How Habits are Like Firmware
Res Extensa #52 :: Mastering a craft through automating the repetitive
"Civilization advances by extending the number of operations we can perform without thinking about them." —Alfred North Whitehead
In computer science, a computing system's elements are broken into layers — hardware, software, and firmware in between.
The hardware layer is obvious: the silicon boards, transistors, magnetic spinning disks, solid-state memory, interconnected with copper and connectors.
Software consists of bits stored or flowing through the hardware. The ones and zeroes of information that form instruction sets telling the hardware what to do, telling the CPU to run a computation, or the hard disk to store a value long term. If our own internal hardware is our brain, its neurons, and the nervous system, our software consists of the signals flowing from our senses to the hardware. Our thoughts and decisions moving as signals across the network.
Firmware is unique, and sits in the liminal space between ephemeral software bits and the physical hardware atoms. Most hardware is generalized and can take any instruction. Firmware is like software manifest in a hardware component — a set of instructions built natively in hardware. It's useful where you have repetitive operations to perform. Getting closer to the metal makes operations happen faster, lowering the latency in the system and increasing reliability. In your computer things like bootloaders and peripheral controllers and network interface cards use firmware to execute repeat, rote processes. They embed "habitual" behaviors of the system.
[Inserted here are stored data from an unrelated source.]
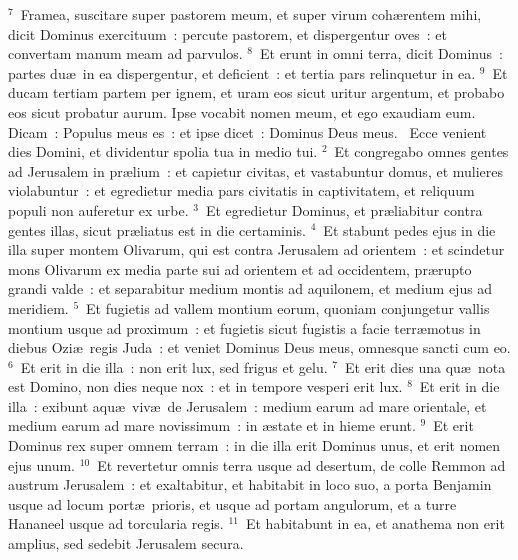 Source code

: ${}^{7}$~Framea, suscitare super pastorem meum, et super virum coh\ae rentem mihi, dicit Dominus exercituum~: percute pastorem, et dispergentur oves~: et convertam manum meam ad parvulos.
${}^{8}$~Et erunt in omni terra, dicit Dominus~: partes du\ae\ in ea dispergentur, et deficient~: et tertia pars relinquetur in ea.
${}^{9}$~Et ducam tertiam partem per ignem, et uram eos sicut uritur argentum, et probabo eos sicut probatur aurum. Ipse vocabit nomen meum, et ego exaudiam eum. Dicam~: Populus meus es~: et ipse dicet~: Dominus Deus meus.
~\lettrine[lines=10,image=true,loversize=0.05,lraise=-0.03]{E}{}cce venient dies Domini, et dividentur spolia tua in medio tui.
${}^{2}$~Et congregabo omnes gentes ad Jerusalem in pr\ae lium~: et capietur civitas, et vastabuntur domus, et mulieres violabuntur~: et egredietur media pars civitatis in captivitatem, et reliquum populi non auferetur ex urbe.
${}^{3}$~Et egredietur Dominus, et pr\ae liabitur contra gentes illas, sicut pr\ae liatus est in die certaminis.
${}^{4}$~Et stabunt pedes ejus in die illa super montem Olivarum, qui est contra Jerusalem ad orientem~: et scindetur mons Olivarum ex media parte sui ad orientem et ad occidentem, pr\ae rupto grandi valde~: et separabitur medium montis ad aquilonem, et medium ejus ad meridiem.
${}^{5}$~Et fugietis ad vallem montium eorum, quoniam conjungetur vallis montium usque ad proximum~: et fugietis sicut fugistis a facie terr\ae motus in diebus Ozi\ae\ regis Juda~: et veniet Dominus Deus meus, omnesque sancti cum eo.
${}^{6}$~Et erit in die illa~: non erit lux, sed frigus et gelu.
${}^{7}$~Et erit dies una qu\ae\ nota est Domino, non dies neque nox~: et in tempore vesperi erit lux.
${}^{8}$~Et erit in die illa~: exibunt aqu\ae\ viv\ae\ de Jerusalem~: medium earum ad mare orientale, et medium earum ad mare novissimum~: in \ae state et in hieme erunt.
${}^{9}$~Et erit Dominus rex super omnem terram~: in die illa erit Dominus unus, et erit nomen ejus unum.
${}^{10}$~Et revertetur omnis terra usque ad desertum, de colle Remmon ad austrum Jerusalem~: et exaltabitur, et habitabit in loco suo, a porta Benjamin usque ad locum port\ae\ prioris, et usque ad portam angulorum, et a turre Hananeel usque ad torcularia regis.
${}^{11}$~Et habitabunt in ea, et anathema non erit amplius, sed sedebit Jerusalem secura.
The dictionary says a habit is a "settled tendency", "an acquired mode of behavior that's become nearly or completely involuntary." This sounds a lot like the purpose of firmware: a behavior is found to be repetitive, consistently useful, and worth speeding up, so we practice it repeatedly until it becomes mindless, second-nature.
Consider the positive version of a "habit”, the productive and self-improving variety. Forming a "good habit" of waking up early to write, or hitting the gym every day. But let's look at them more broadly as "useful things you repeat regularly".
Whenever possible, the conscious mind likes to pawn off tasks to the nonconscious mind to do automatically. This is precisely what happens when a habit is formed. Habits reduce cognitive load and free up mental capacity, so you can allocate your attention to other tasks. —James Clear, Atomic Habits
There’s a relationship between habit-forming and the mastery of skills. Oftentimes we want to form habits to enable mastery — in athletics, craftsmanship, writing, art, programming. All skills benefit from certain positive habits.
Part of the process of developing a skill means shaping certain activities into habits: figuring out a scalable way to execute the repetitive, necessary tasks in order to push them into the mental background. You want them to happen on autopilot so you can focus your energy on the uniquely creative and interesting. You want to do the simple parts quickly and leave time to deliberate on the hard parts.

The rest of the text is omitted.